In an upcoming project with the same team of co-curators slated for another –thus far unnamed- university gallery in Pennsylvania, we will witness winter itself poured into the gallery space. Space is the Coldest Winter will bring the frigid light effects, atmospheric effects and the affective mien of winter to the cloistered space of a university art gallery.
Setting the scene, with the past of the future, artist Josh Azarrella will screen his version of Stanley Kubrick’s 2001, A Space Odyssey. In 1968, the year of the original film’s release, political-cultural anxieties about the aforementioned Cultural Revolution shared space with political-science anxieties about a nuclear winter. Potential bomb-lobbing superpowers provoked a cultural turn toward ambivalent utopian/dystopian fantasies. Kubrick’s two outings in this proto-genre were Dr Strangleove (1964) and 2001 A Space Odyssey (1968). Azarrella, Making common cause with HAL, the computer of Kubrick’s latter film, manages to digitally banish all the characters from the space ship Discovery One. In the original film HAL the over protective and probably psychotic computer was trying to protect humans from human error. His solution was to eliminate the humans from the ship. Alas, or not, he ends up lobotomized and singing “Daisy, Daisy give me your answer do,” as the last human on the ship, Dave, disassembles his electronic brain. What HAL was only partially able to do Azarrella has completed. Adrift in space an empty ship will perhaps find that spring, and the original film’s birth of the Ubermensch, Star Child, on the far side of the Jupiter horizon, is deferred. How bleak, then, is this winter to be? Azarrella’s digital manipulation has a neutron bomb effect. And the Star-child birth must presumably be restaged as a nihilistic winter of HAL and Daisy’s spawn. Ecce homo comes slouching toward Bethlehem Pennsylvania.
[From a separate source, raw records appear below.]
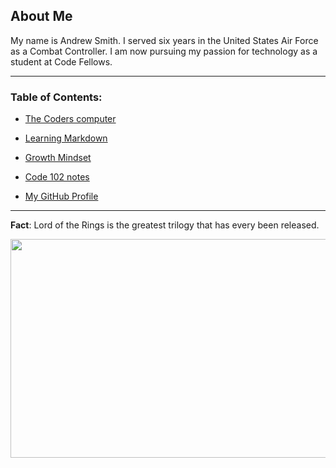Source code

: ## About Me

My name is Andrew Smith. I served six years in the United States Air Force as a Combat Controller. I am now pursuing my passion for technology as a student at Code Fellows. 

___

### Table of Contents:
* [The Coders computer](https://andrewcs149.github.io/learning-journal/content/theCodersComputer.html)

* [Learning Markdown](https://github.com/AndrewCS149/learning-journal/blob/master/content/learningMarkdown.md)

* [Growth Mindset](https://github.com/AndrewCS149/learning-journal/blob/master/content/growthMindset.md)

* [Code 102 notes](https://github.com/AndrewCS149/learning-journal/blob/master/notes/cod102.md)

* [My GitHub Profile](https://github.com/AndrewCS149)

---


**Fact**: Lord of the Rings is the greatest trilogy that has every been released. 

<img src="https://cdn1.thr.com/sites/default/files/imagecache/landscape_928x523/2012/09/Gandalf_a_l.jpg#gandalf" width="550" height="350">



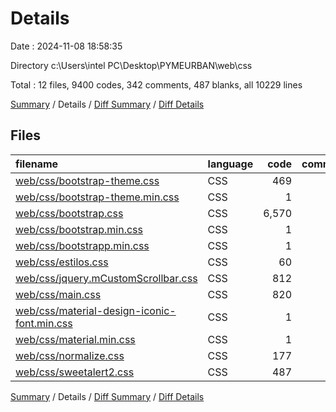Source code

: # Details

Date : 2024-11-08 18:58:35

Directory c:\\Users\\intel PC\\Desktop\\PYMEURBAN\\web\\css

Total : 12 files,  9400 codes, 342 comments, 487 blanks, all 10229 lines

[Summary](results.md) / Details / [Diff Summary](diff.md) / [Diff Details](diff-details.md)

## Files
| filename | language | code | comment | blank | total |
| :--- | :--- | ---: | ---: | ---: | ---: |
| [web/css/bootstrap-theme.css](/web/css/bootstrap-theme.css) | CSS | 469 | 6 | 2 | 477 |
| [web/css/bootstrap-theme.min.css](/web/css/bootstrap-theme.min.css) | CSS | 1 | 4 | 0 | 5 |
| [web/css/bootstrap.css](/web/css/bootstrap.css) | CSS | 6,570 | 8 | 7 | 6,585 |
| [web/css/bootstrap.min.css](/web/css/bootstrap.min.css) | CSS | 1 | 4 | 0 | 5 |
| [web/css/bootstrapp.min.css](/web/css/bootstrapp.min.css) | CSS | 1 | 5 | 0 | 6 |
| [web/css/estilos.css](/web/css/estilos.css) | CSS | 60 | 0 | 13 | 73 |
| [web/css/jquery.mCustomScrollbar.css](/web/css/jquery.mCustomScrollbar.css) | CSS | 812 | 113 | 343 | 1,268 |
| [web/css/main.css](/web/css/main.css) | CSS | 820 | 32 | 4 | 856 |
| [web/css/material-design-iconic-font.min.css](/web/css/material-design-iconic-font.min.css) | CSS | 1 | 0 | 0 | 1 |
| [web/css/material.min.css](/web/css/material.min.css) | CSS | 1 | 8 | 1 | 10 |
| [web/css/normalize.css](/web/css/normalize.css) | CSS | 177 | 162 | 86 | 425 |
| [web/css/sweetalert2.css](/web/css/sweetalert2.css) | CSS | 487 | 0 | 31 | 518 |

[Summary](results.md) / Details / [Diff Summary](diff.md) / [Diff Details](diff-details.md)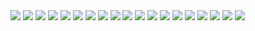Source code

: <img src="./image/List.png">

<img src="./image/Add.png">

<img src="./image/Edit.png">

<img src="./image/AddPass.png">

<img src="./image/SuccessfulCreate.png">

<img src="./image/AddNValidation.png">

<img src="./image/SearchRFilter.png">

<img src="./image/SuccessfulUpdate.png">

<img src="./image/SuccessfulDelete.png">

<img src="./image/SelectAll.png">

<img src="./image/Empty.png">

<img src="./image/ValidationsAdded.png">

<img src="./image/ValidationsAddedZero.png">

<img src="./image/Duplicate.png">

<img src="./image/Sort.png">

<img src="./image/Pagination1.png">

<img src="./image/Pagination2.png">

<img src="./image/LaravelTestCase.png">

<img src="./image/AngularTestCase.png">


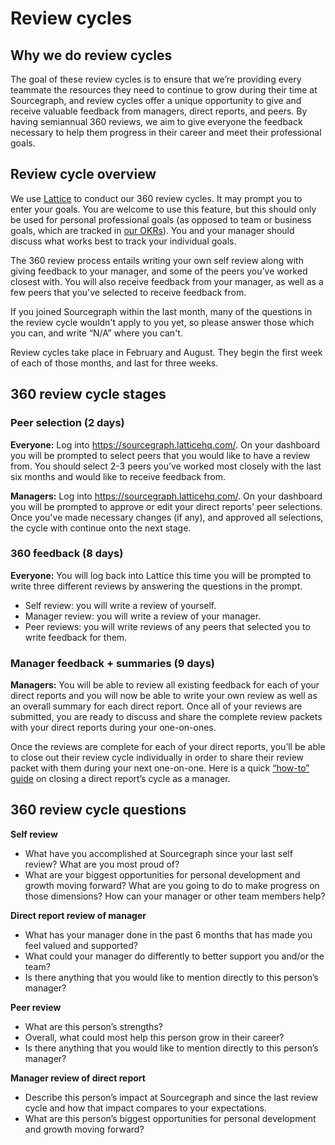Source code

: # Review cycles

## Why we do review cycles

The goal of these review cycles is to ensure that we’re providing every teammate the resources they need to continue to grow during their time at Sourcegraph, and review cycles offer a unique opportunity to give and receive valuable feedback from managers, direct reports, and peers. By having semiannual 360 reviews, we aim to give everyone the feedback necessary to help them progress in their career and meet their professional goals.

## Review cycle overview

We use [Lattice](https://lattice.com/) to conduct our 360 review cycles. It may prompt you to enter your goals. You are welcome to use this feature, but this should only be used for personal professional goals (as opposed to team or business goals, which are tracked in [our OKRs](../../company/okrs.md)). You and your manager should discuss what works best to track your individual goals.

The 360 review process entails writing your own self review along with giving feedback to your manager, and some of the peers you’ve worked closest with. You will also receive feedback from your manager, as well as a few peers that you've selected to receive feedback from.

If you joined Sourcegraph within the last month, many of the questions in the review cycle wouldn't apply to you yet, so please answer those which you can, and write “N/A” where you can't.

Review cycles take place in February and August. They begin the first week of each of those months, and last for three weeks.

## 360 review cycle stages

### Peer selection (2 days)

**Everyone:** Log into https://sourcegraph.latticehq.com/. On your dashboard you will be prompted to select peers that you would like to have a review from. You should select 2-3 peers you’ve worked most closely with the last six months and would like to receive feedback from.

**Managers:** Log into https://sourcegraph.latticehq.com/. On your dashboard you will be prompted to approve or edit your direct reports' peer selections. Once you've made necessary changes (if any), and approved all selections, the cycle with continue onto the next stage.

### 360 feedback (8 days)

**Everyone:** You will log back into Lattice this time you will be prompted to write three different reviews by answering the questions in the prompt.

- Self review: you will write a review of yourself.
- Manager review: you will write a review of your manager.
- Peer reviews: you will write reviews of any peers that selected you to write feedback for them.

### Manager feedback + summaries (9 days)

**Managers:** You will be able to review all existing feedback for each of your direct reports and you will now be able to write your own review as well as an overall summary for each direct report. Once all of your reviews are submitted, you are ready to discuss and share the complete review packets with your direct reports during your one-on-ones.

Once the reviews are complete for each of your direct reports, you’ll be able to close out their review cycle individually in order to share their review packet with them during your next one-on-one. Here is a quick [“how-to” guide](https://help.lattice.com/en/articles/1712875-ending-a-direct-report-s-review-cycle-as-a-manager) on closing a direct report’s cycle as a manager.

## 360 review cycle questions

**Self review**

- What have you accomplished at Sourcegraph since your last self review? What are you most proud of?
- What are your biggest opportunities for personal development and growth moving forward? What are you going to do to make progress on those dimensions? How can your manager or other team members help?

**Direct report review of manager**

- What has your manager done in the past 6 months that has made you feel valued and supported?
- What could your manager do differently to better support you and/or the team?
- Is there anything that you would like to mention directly to this person’s manager?

**Peer review**

- What are this person’s strengths?
- Overall, what could most help this person grow in their career?
- Is there anything that you would like to mention directly to this person’s manager?

**Manager review of direct report**

- Describe this person’s impact at Sourcegraph and since the last review cycle and how that impact compares to your expectations.
- What are this person’s biggest opportunities for personal development and growth moving forward?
Concurrently Stephen Truax will present atmospheric, large-format photographs that edge toward a different mode of bleak emptiness; to wit the seeming collapse of photographic verisimilitude. There is little in these photographs that is recognizable or namable for the viewer. The images are created by, variously, photographing, multiple-exposing, scanning and then digitally color correcting. The images espouse diverse referents that finally are ungraspable. Yet simultaneously they tease. It is as if they gave us indexical signs of winter itself playing upon the photographic emulsion and chemistry. Thus standard formal devices of photography have an attenuated presence and pose as the signs of a somewhat painterly abstraction. There is a drifting, somewhat Turneresque quality to the layers and areas of color. Indeed for a show that is set to play upon climatic drift and atmospherics these images harness perfectly photography’s often unsung and uncanny ability to show and tell very little but evoke an enormity. Just think of Niépce and the first photograph. Not so much its historical freight (as the first photograph) but how little of what was to come was available. It did not show a place so much as evoke an affect. The drifting, hazed quality disorients, un-orients the viewer. The camera, perspective and its constitutive effect are, if not voided, forgotten. In the space of the coldest winter there will be no locus. No place from which to sustain a point of view. Truax’s deliberately, formally barren photographs nudge the viewer toward a pastel hued white-out of not knowing which way is up or out.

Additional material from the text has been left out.